Open Source or Proprietary — What PDF Viewer Engine is Right for My Application?

By Adam Pez | 2022 Oct 31

7 min

Defining PDF Rendering Library Options

Copied to clipboard

A PDF rendering engine or “core” is the foundational piece in your viewer application architecture; it makes PDF files accessible for viewing and manipulation in an interactive workflow. Choosing the right one for your needs is therefore key, because the core serves as the cornerstone of everything an application does.

This guide discusses a few different PDF engines: some offered by commercial vendors, others available as free downloads. We’ll use Wikipedia to lay down ground terminology.

Open source is source code made available to everybody to modify, enhance, and distribute.

Open source is source code that is made freely available for possible modification and redistribution.
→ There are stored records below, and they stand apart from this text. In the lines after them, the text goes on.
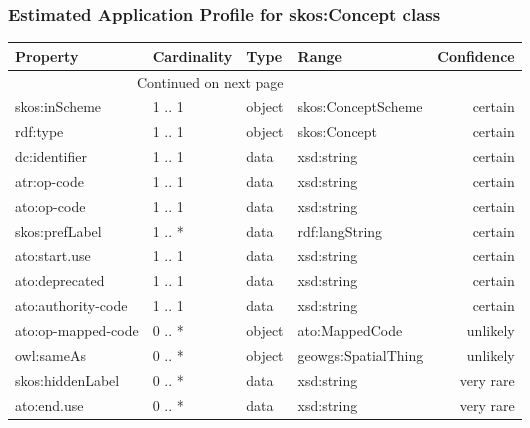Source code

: \documentclass[10pt,a4paper,titlepage,final]{article}
\begin{document}
\subsubsection{Estimated Application Profile for skos:Concept class}
\begin{tabularx}{\textwidth}{lllXr}
\toprule
           Property & Cardinality &    Type &                Range & Confidence \\
\midrule
\endhead
\midrule
\multicolumn{3}{r}{{Continued on next page}} \\
\midrule
\endfoot

\bottomrule
\endlastfoot
      skos:inScheme &      1 .. 1 &  object &   skos:ConceptScheme &    certain \\
           rdf:type &      1 .. 1 &  object &         skos:Concept &    certain \\
      dc:identifier &      1 .. 1 &    data &           xsd:string &    certain \\
        atr:op-code &      1 .. 1 &    data &           xsd:string &    certain \\
        ato:op-code &      1 .. 1 &    data &           xsd:string &    certain \\
     skos:prefLabel &      1 .. * &    data &       rdf:langString &    certain \\
      ato:start.use &      1 .. 1 &    data &           xsd:string &    certain \\
     ato:deprecated &      1 .. 1 &    data &           xsd:string &    certain \\
 ato:authority-code &      1 .. 1 &    data &           xsd:string &    certain \\
 ato:op-mapped-code &      0 .. * &  object &       ato:MappedCode &   unlikely \\
         owl:sameAs &      0 .. * &  object &  geowgs:SpatialThing &   unlikely \\
   skos:hiddenLabel &      0 .. * &    data &           xsd:string &  very rare \\
        ato:end.use &      0 .. * &    data &           xsd:string &  very rare \\
\end{tabularx}
\end{document}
Products include permission to use the source code, design documents, or content of the product. The open-source model is a decentralized software development model that encourages open collaboration.
—
Wikipedia

Proprietary software, on the other hand, is non-free source code that only an organization, person, or team can create, edit, inspect, or change.

Proprietary software, also known as non-free software or closed-source software, is computer software for which the software's publisher or another person reserves some licensing rights to use, modify, share modifications, or share the software, restricting user freedom with the software they lease. It is the opposite of open-source or free software. Non-free software sometimes includes patent rights.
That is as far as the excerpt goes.